[AVAILABLE RECORDS]

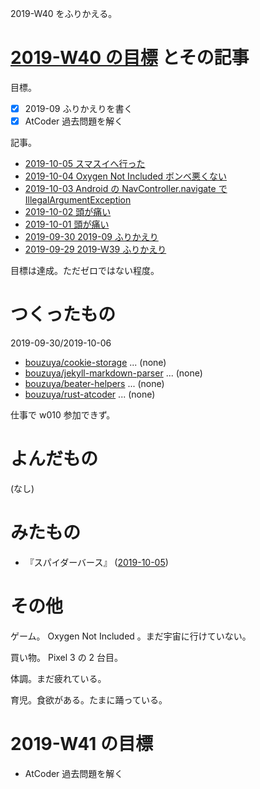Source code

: 2019-W40 をふりかえる。

# [2019-W40 の目標][2019-09-29] とその記事

目標。

- [x] 2019-09 ふりかえりを書く
- [x] AtCoder 過去問題を解く

記事。

- [2019-10-05 スマスイへ行った][2019-10-05]
- [2019-10-04 Oxygen Not Included ボンベ悪くない][2019-10-04]
- [2019-10-03 Android の NavController.navigate で IllegalArgumentException][2019-10-03]
- [2019-10-02 頭が痛い][2019-10-02]
- [2019-10-01 頭が痛い][2019-10-01]
- [2019-09-30 2019-09 ふりかえり][2019-09-30]
- [2019-09-29 2019-W39 ふりかえり][2019-09-29]

目標は達成。ただゼロではない程度。

# つくったもの

2019-09-30/2019-10-06

- [bouzuya/cookie-storage][] ... (none)
- [bouzuya/jekyll-markdown-parser][] ... (none)
- [bouzuya/beater-helpers][] ... (none)
- [bouzuya/rust-atcoder][] ... (none)

仕事で w010 参加できず。

# よんだもの

(なし)

# みたもの

- 『スパイダーバース』 ([2019-10-05][])

# その他

ゲーム。 Oxygen Not Included 。まだ宇宙に行けていない。

買い物。 Pixel 3 の 2 台目。

体調。まだ疲れている。

育児。食欲がある。たまに踊っている。

# 2019-W41 の目標

- AtCoder 過去問題を解く

[2019-09-29]: https://blog.bouzuya.net/2019/09/29/
[2019-09-30]: https://blog.bouzuya.net/2019/09/30/
[2019-10-01]: https://blog.bouzuya.net/2019/10/01/
[2019-10-02]: https://blog.bouzuya.net/2019/10/02/
[2019-10-03]: https://blog.bouzuya.net/2019/10/03/
[2019-10-04]: https://blog.bouzuya.net/2019/10/04/
[2019-10-05]: https://blog.bouzuya.net/2019/10/05/
[bouzuya/beater-helpers]: https://github.com/bouzuya/beater-helpers
[bouzuya/cookie-storage]: https://github.com/bouzuya/cookie-storage
[bouzuya/jekyll-markdown-parser]: https://github.com/bouzuya/jekyll-markdown-parser
[bouzuya/rust-atcoder]: https://github.com/bouzuya/rust-atcoder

[/AVAILABLE RECORDS]

Pictures stay out; everything else in the listing above is to be repeated exactly.

Source code

: 2019-W40 をふりかえる。

# [2019-W40 の目標][2019-09-29] とその記事

目標。

- [x] 2019-09 ふりかえりを書く
- [x] AtCoder 過去問題を解く

記事。

- [2019-10-05 スマスイへ行った][2019-10-05]
- [2019-10-04 Oxygen Not Included ボンベ悪くない][2019-10-04]
- [2019-10-03 Android の NavController.navigate で IllegalArgumentException][2019-10-03]
- [2019-10-02 頭が痛い][2019-10-02]
- [2019-10-01 頭が痛い][2019-10-01]
- [2019-09-30 2019-09 ふりかえり][2019-09-30]
- [2019-09-29 2019-W39 ふりかえり][2019-09-29]

目標は達成。ただゼロではない程度。

# つくったもの

2019-09-30/2019-10-06

- [bouzuya/cookie-storage][] ... (none)
- [bouzuya/jekyll-markdown-parser][] ... (none)
- [bouzuya/beater-helpers][] ... (none)
- [bouzuya/rust-atcoder][] ... (none)

仕事で w010 参加できず。

# よんだもの

(なし)

# みたもの

- 『スパイダーバース』 ([2019-10-05][])

# その他

ゲーム。 Oxygen Not Included 。まだ宇宙に行けていない。

買い物。 Pixel 3 の 2 台目。

体調。まだ疲れている。

育児。食欲がある。たまに踊っている。

# 2019-W41 の目標

- AtCoder 過去問題を解く

[2019-09-29]: https://blog.bouzuya.net/2019/09/29/
[2019-09-30]: https://blog.bouzuya.net/2019/09/30/
[2019-10-01]: https://blog.bouzuya.net/2019/10/01/
[2019-10-02]: https://blog.bouzuya.net/2019/10/02/
[2019-10-03]: https://blog.bouzuya.net/2019/10/03/
[2019-10-04]: https://blog.bouzuya.net/2019/10/04/
[2019-10-05]: https://blog.bouzuya.net/2019/10/05/
[bouzuya/beater-helpers]: https://github.com/bouzuya/beater-helpers
[bouzuya/cookie-storage]: https://github.com/bouzuya/cookie-storage
[bouzuya/jekyll-markdown-parser]: https://github.com/bouzuya/jekyll-markdown-parser
[bouzuya/rust-atcoder]: https://github.com/bouzuya/rust-atcoder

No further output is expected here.